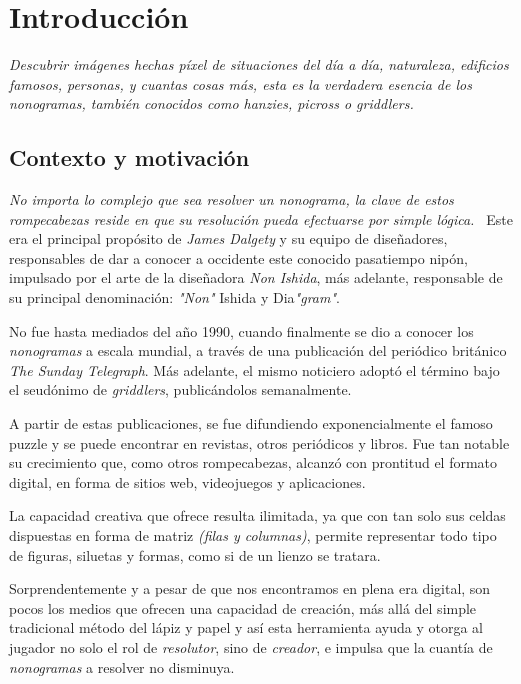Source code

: \chapter{Introducción}

\textit{Descubrir imágenes hechas píxel de situaciones del día a día,
naturaleza, edificios famosos, personas, y cuantas cosas más, esta es la verdadera esencia de
los nonogramas, también conocidos como hanzies, picross o griddlers.}

\section{Contexto y motivación}

\textit{No importa lo complejo que sea resolver un nonograma, la clave de
estos rompecabezas reside en que su resolución pueda efectuarse por simple
lógica.~\cite{dalgety_2017}} Este era el principal propósito de \textit{James Dalgety} y su equipo
de diseñadores, responsables de dar a conocer a occidente este conocido
pasatiempo nipón, impulsado por el arte de la diseñadora \textit{Non Ishida}, más
adelante, responsable de su principal denominación: \textit{"Non"} Ishida y
Dia\textit{"gram"}.

No fue hasta mediados del año 1990, cuando finalmente se dio a conocer los \textit{nonogramas} a escala
mundial, a través de una publicación del periódico británico \textit{The Sunday
Telegraph}. Más adelante, el mismo noticiero adoptó el término bajo el
seudónimo de \textit{griddlers}, publicándolos semanalmente.

A partir de estas publicaciones, se fue difundiendo exponencialmente el famoso puzzle y
se puede encontrar en revistas, otros periódicos y libros. Fue tan notable su
crecimiento que, como otros rompecabezas, alcanzó con prontitud el formato
digital, en forma de sitios web, videojuegos y aplicaciones.

La capacidad creativa que ofrece resulta ilimitada, ya que con tan solo sus
celdas dispuestas en forma de matriz \textit{(filas y columnas)}, permite
representar todo tipo de figuras, siluetas y formas, como si de un lienzo se
tratara. 

Sorprendentemente y a pesar de que nos encontramos en plena era digital, son pocos los
medios que ofrecen una capacidad de creación, más allá del simple
tradicional método del lápiz y papel y así esta herramienta ayuda y otorga al jugador no solo el rol de \textit{resolutor}, sino de \textit{creador},
e impulsa que la cuantía de \textit{nonogramas} a resolver no disminuya.


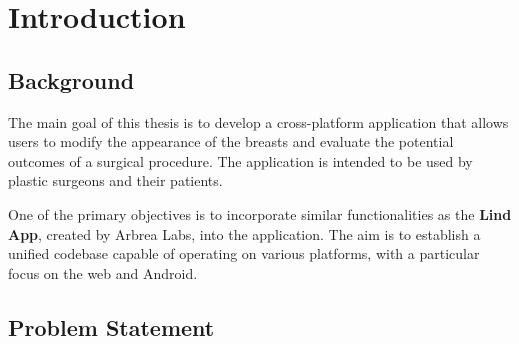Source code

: \setcounter{chapter}{0}

\chapter{Introduction}

\section{Background}

The main goal of this thesis is to develop a cross-platform application that allows users to modify the appearance of the breasts and evaluate the potential outcomes of a surgical procedure. 
The application is intended to be used by plastic surgeons and their patients. 

One of the primary objectives is to incorporate similar functionalities as the \textbf{Lind App}, created by Arbrea Labs, into the application. 
The aim is to establish a unified codebase capable of operating on various platforms, with a particular focus on the web and Android.



\section{Problem Statement}

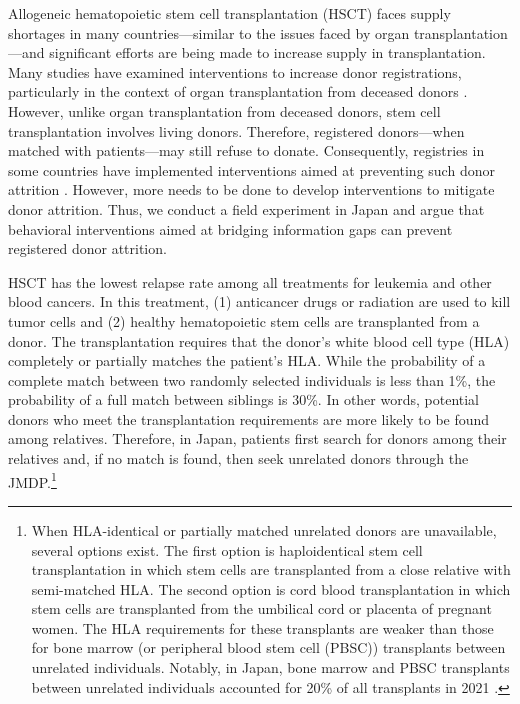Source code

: \documentclass[12pt, a4paper]{article}
\begin{document}
Allogeneic hematopoietic stem cell transplantation (HSCT) faces supply shortages in many countries---similar to the issues faced by organ transplantation---and significant efforts are being made to increase supply in transplantation. Many studies have examined interventions to increase donor registrations, particularly in the context of organ transplantation from deceased donors \citep[for example,][]{Kessler2012}. However, unlike organ transplantation from deceased donors, stem cell transplantation involves living donors. Therefore, registered donors---when matched with patients---may still refuse to donate. Consequently, registries in some countries have implemented interventions aimed at preventing such donor attrition \citep{Switzer2018, Haylock2024}. However, more needs to be done to develop interventions to mitigate donor attrition. Thus, we conduct a field experiment in Japan and argue that behavioral interventions aimed at bridging information gaps can prevent registered donor attrition.

HSCT has the lowest relapse rate among all treatments for leukemia and other blood cancers. In this treatment, (1) anticancer drugs or radiation are used to kill tumor cells and (2) healthy hematopoietic stem cells are transplanted from a donor. The transplantation requires that the donor's white blood cell type (HLA) completely or partially matches the patient's HLA. While the probability of a complete match between two randomly selected individuals is less than 1\%, the probability of a full match between siblings is 30\%. In other words, potential donors who meet the transplantation requirements are more likely to be found among relatives. Therefore, in Japan, patients first search for donors among their relatives and, if no match is found, then seek unrelated donors through the JMDP.\footnote{When HLA-identical or partially matched unrelated donors are unavailable, several options exist. The first option is haploidentical stem cell transplantation in which stem cells are transplanted from a close relative with semi-matched HLA. The second option is cord blood transplantation in which stem cells are transplanted from the umbilical cord or placenta of pregnant women. The HLA requirements for these transplants are weaker than those for bone marrow (or peripheral blood stem cell (PBSC)) transplants between unrelated individuals. Notably, in Japan, bone marrow and PBSC transplants between unrelated individuals accounted for 20\% of all transplants in 2021 \citep{JapaneseDataCenterf2022}.}
\end{document}
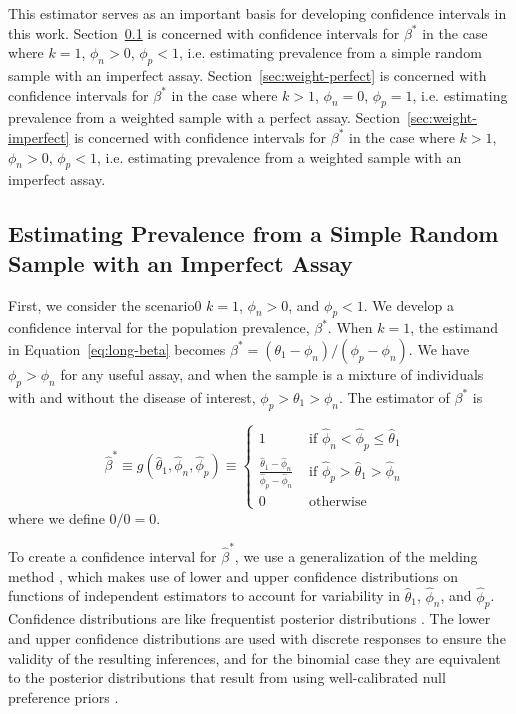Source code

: \documentclass[AMA,STIX1COL]{WileyNJD-v2}
\begin{document}
This estimator serves as an important basis for developing confidence intervals in this work.
Section~\ref{sec:srs-imperfect} is concerned with confidence intervals for  \( \beta^* \) in the case where \( k = 1 \), \( \phi_n > 0 \), \( \phi_p < 1 \), i.e. estimating prevalence from a simple random sample with an imperfect assay.
Section~\ref{sec:weight-perfect} is concerned with confidence intervals for  \( \beta^* \) in the case where \( k > 1 \), \( \phi_n = 0 \), \( \phi_p = 1 \), i.e. estimating prevalence from a weighted sample with a perfect assay.
Section~\ref{sec:weight-imperfect} is concerned with confidence intervals for  \( \beta^* \) in the case where \( k > 1 \), \( \phi_n > 0 \), \( \phi_p < 1 \), i.e. estimating prevalence from a weighted sample with an imperfect assay.

\subsection{Estimating Prevalence from a Simple Random Sample with an Imperfect Assay}
\label{sec:srs-imperfect}

First, we consider the scenario0 \( k = 1 \), \( \phi_n > 0 \), and \( \phi_p < 1 \).
We develop a confidence interval for the population prevalence, \( \beta^* \).
When \( k = 1 \), the estimand in Equation~\ref{eq:long-beta} becomes $\beta^* = (\theta_1 - \phi_n)/(\phi_p-\phi_n)$. We have $\phi_p > \phi_n$ for any useful assay, and when the sample is a mixture of individuals with and without the disease of interest, $\phi_p > \theta_1 > \phi_n$. The estimator of $\beta^*$ is 

\begin{equation}
\hat{\beta}^* \equiv 
g(\hat{\theta}_1, \hat{\phi}_n, \hat{\phi}_p)
\equiv 
\left\{ 
\begin{array}{ll}
1 & \mbox{ if $\hat{\phi}_n < \hat{\phi}_p \leq \hat{\theta}_1$ }  \\
\frac{\hat{\theta}_1 - \hat{\phi}_n}{\hat{\phi}_p - \hat{\phi}_n} & 
\mbox{ if $\hat{\phi}_p > \hat{\theta}_1 > \hat{\phi}_n$ } \\
0 & \mbox{ otherwise} 
\end{array}
\right.
\label{eq:srs-beta-est}
\end{equation}
where we define $0/0=0$.



To create a confidence interval for \( \hat{\beta}^* \), we use a generalization of the melding method \cite{FayP:2015}, which makes use of lower and upper confidence distributions on functions of independent estimators to account for variability in \( \hat{\theta}_1 \), \( \hat{\phi}_n \), and \( \hat{\phi}_p \). Confidence distributions are like frequentist posterior distributions
\cite{}.  The lower and upper confidence distributions are used with discrete responses to ensure the validity of the resulting inferences, and for the binomial case they are equivalent to the posterior distributions that result from using well-calibrated null preference priors \cite{}.
\end{document}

» **WORK INSTRUCTION**
Return the full listing exactly as it appears above, without its pictures.

» **RESPONSE FOR THIS EXERCISE**
Source code

: \chapter{Introducción}

\textit{Descubrir imágenes hechas píxel de situaciones del día a día,
naturaleza, edificios famosos, personas, y cuantas cosas más, esta es la verdadera esencia de
los nonogramas, también conocidos como hanzies, picross o griddlers.}

\section{Contexto y motivación}

\textit{No importa lo complejo que sea resolver un nonograma, la clave de
estos rompecabezas reside en que su resolución pueda efectuarse por simple
lógica.~\cite{dalgety_2017}} Este era el principal propósito de \textit{James Dalgety} y su equipo
de diseñadores, responsables de dar a conocer a occidente este conocido
pasatiempo nipón, impulsado por el arte de la diseñadora \textit{Non Ishida}, más
adelante, responsable de su principal denominación: \textit{"Non"} Ishida y
Dia\textit{"gram"}.

No fue hasta mediados del año 1990, cuando finalmente se dio a conocer los \textit{nonogramas} a escala
mundial, a través de una publicación del periódico británico \textit{The Sunday
Telegraph}. Más adelante, el mismo noticiero adoptó el término bajo el
seudónimo de \textit{griddlers}, publicándolos semanalmente.

A partir de estas publicaciones, se fue difundiendo exponencialmente el famoso puzzle y
se puede encontrar en revistas, otros periódicos y libros. Fue tan notable su
crecimiento que, como otros rompecabezas, alcanzó con prontitud el formato
digital, en forma de sitios web, videojuegos y aplicaciones.

La capacidad creativa que ofrece resulta ilimitada, ya que con tan solo sus
celdas dispuestas en forma de matriz \textit{(filas y columnas)}, permite
representar todo tipo de figuras, siluetas y formas, como si de un lienzo se
tratara. 

Sorprendentemente y a pesar de que nos encontramos en plena era digital, son pocos los
medios que ofrecen una capacidad de creación, más allá del simple
tradicional método del lápiz y papel y así esta herramienta ayuda y otorga al jugador no solo el rol de \textit{resolutor}, sino de \textit{creador},
e impulsa que la cuantía de \textit{nonogramas} a resolver no disminuya.


Source code

: \setcounter{chapter}{0}

\chapter{Introduction}

\section{Background}

The main goal of this thesis is to develop a cross-platform application that allows users to modify the appearance of the breasts and evaluate the potential outcomes of a surgical procedure. 
The application is intended to be used by plastic surgeons and their patients. 

One of the primary objectives is to incorporate similar functionalities as the \textbf{Lind App}, created by Arbrea Labs, into the application. 
The aim is to establish a unified codebase capable of operating on various platforms, with a particular focus on the web and Android.



\section{Problem Statement}

Source code

: \documentclass[12pt, a4paper]{article}
\begin{document}
Allogeneic hematopoietic stem cell transplantation (HSCT) faces supply shortages in many countries---similar to the issues faced by organ transplantation---and significant efforts are being made to increase supply in transplantation. Many studies have examined interventions to increase donor registrations, particularly in the context of organ transplantation from deceased donors \citep[for example,][]{Kessler2012}. However, unlike organ transplantation from deceased donors, stem cell transplantation involves living donors. Therefore, registered donors---when matched with patients---may still refuse to donate. Consequently, registries in some countries have implemented interventions aimed at preventing such donor attrition \citep{Switzer2018, Haylock2024}. However, more needs to be done to develop interventions to mitigate donor attrition. Thus, we conduct a field experiment in Japan and argue that behavioral interventions aimed at bridging information gaps can prevent registered donor attrition.

HSCT has the lowest relapse rate among all treatments for leukemia and other blood cancers. In this treatment, (1) anticancer drugs or radiation are used to kill tumor cells and (2) healthy hematopoietic stem cells are transplanted from a donor. The transplantation requires that the donor's white blood cell type (HLA) completely or partially matches the patient's HLA. While the probability of a complete match between two randomly selected individuals is less than 1\%, the probability of a full match between siblings is 30\%. In other words, potential donors who meet the transplantation requirements are more likely to be found among relatives. Therefore, in Japan, patients first search for donors among their relatives and, if no match is found, then seek unrelated donors through the JMDP.\footnote{When HLA-identical or partially matched unrelated donors are unavailable, several options exist. The first option is haploidentical stem cell transplantation in which stem cells are transplanted from a close relative with semi-matched HLA. The second option is cord blood transplantation in which stem cells are transplanted from the umbilical cord or placenta of pregnant women. The HLA requirements for these transplants are weaker than those for bone marrow (or peripheral blood stem cell (PBSC)) transplants between unrelated individuals. Notably, in Japan, bone marrow and PBSC transplants between unrelated individuals accounted for 20\% of all transplants in 2021 \citep{JapaneseDataCenterf2022}.}
\end{document}
Source code

: \documentclass[AMA,STIX1COL]{WileyNJD-v2}
\begin{document}
This estimator serves as an important basis for developing confidence intervals in this work.
Section~\ref{sec:srs-imperfect} is concerned with confidence intervals for  \( \beta^* \) in the case where \( k = 1 \), \( \phi_n > 0 \), \( \phi_p < 1 \), i.e. estimating prevalence from a simple random sample with an imperfect assay.
Section~\ref{sec:weight-perfect} is concerned with confidence intervals for  \( \beta^* \) in the case where \( k > 1 \), \( \phi_n = 0 \), \( \phi_p = 1 \), i.e. estimating prevalence from a weighted sample with a perfect assay.
Section~\ref{sec:weight-imperfect} is concerned with confidence intervals for  \( \beta^* \) in the case where \( k > 1 \), \( \phi_n > 0 \), \( \phi_p < 1 \), i.e. estimating prevalence from a weighted sample with an imperfect assay.

\subsection{Estimating Prevalence from a Simple Random Sample with an Imperfect Assay}
\label{sec:srs-imperfect}

First, we consider the scenario0 \( k = 1 \), \( \phi_n > 0 \), and \( \phi_p < 1 \).
We develop a confidence interval for the population prevalence, \( \beta^* \).
When \( k = 1 \), the estimand in Equation~\ref{eq:long-beta} becomes $\beta^* = (\theta_1 - \phi_n)/(\phi_p-\phi_n)$. We have $\phi_p > \phi_n$ for any useful assay, and when the sample is a mixture of individuals with and without the disease of interest, $\phi_p > \theta_1 > \phi_n$. The estimator of $\beta^*$ is 

\begin{equation}
\hat{\beta}^* \equiv 
g(\hat{\theta}_1, \hat{\phi}_n, \hat{\phi}_p)
\equiv 
\left\{ 
\begin{array}{ll}
1 & \mbox{ if $\hat{\phi}_n < \hat{\phi}_p \leq \hat{\theta}_1$ }  \\
\frac{\hat{\theta}_1 - \hat{\phi}_n}{\hat{\phi}_p - \hat{\phi}_n} & 
\mbox{ if $\hat{\phi}_p > \hat{\theta}_1 > \hat{\phi}_n$ } \\
0 & \mbox{ otherwise} 
\end{array}
\right.
\label{eq:srs-beta-est}
\end{equation}
where we define $0/0=0$.



To create a confidence interval for \( \hat{\beta}^* \), we use a generalization of the melding method \cite{FayP:2015}, which makes use of lower and upper confidence distributions on functions of independent estimators to account for variability in \( \hat{\theta}_1 \), \( \hat{\phi}_n \), and \( \hat{\phi}_p \). Confidence distributions are like frequentist posterior distributions
\cite{}.  The lower and upper confidence distributions are used with discrete responses to ensure the validity of the resulting inferences, and for the binomial case they are equivalent to the posterior distributions that result from using well-calibrated null preference priors \cite{}.
\end{document}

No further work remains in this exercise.